## Work instructions
Each entry must be given again exactly as it appears, with images excluded.
++++ Extracted material
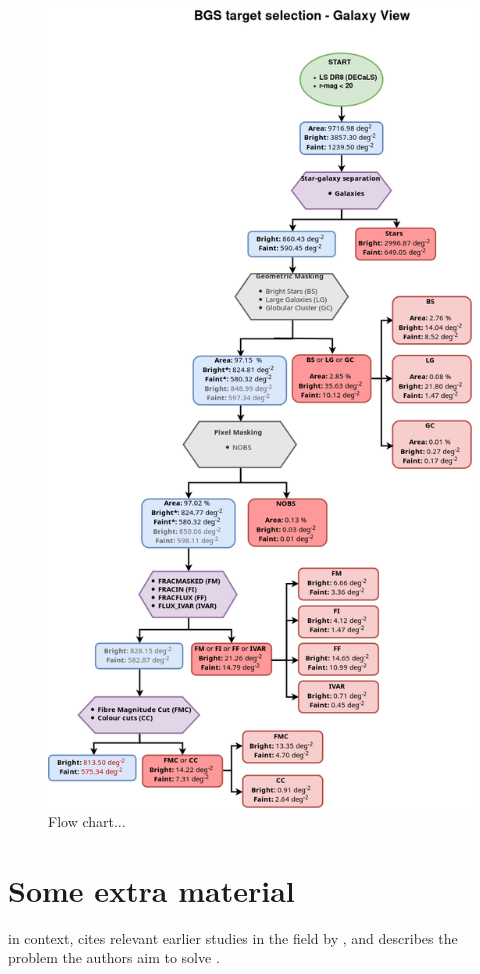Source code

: \documentclass[fleqn,usenatbib]{mnras}
\begin{document}
\begin{figure}
	\includegraphics[width=12cm]{images/flow_galaxy.png}
    \caption{Flow chart...}
    \label{fig:flow_galaxy}
\end{figure}

\iffalse
\section{Some extra material}

in context, cites relevant earlier studies in the field by \citet{Others2013},
and describes the problem the authors aim to solve \citep[e.g.][]{Author2012}.
\end{document}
++++++++
## Answer area
Source code

: \documentclass[fleqn,usenatbib]{mnras}
\begin{document}
\begin{figure}
	\includegraphics[width=12cm]{images/flow_galaxy.png}
    \caption{Flow chart...}
    \label{fig:flow_galaxy}
\end{figure}

\iffalse
\section{Some extra material}

in context, cites relevant earlier studies in the field by \citet{Others2013},
and describes the problem the authors aim to solve \citep[e.g.][]{Author2012}.
\end{document}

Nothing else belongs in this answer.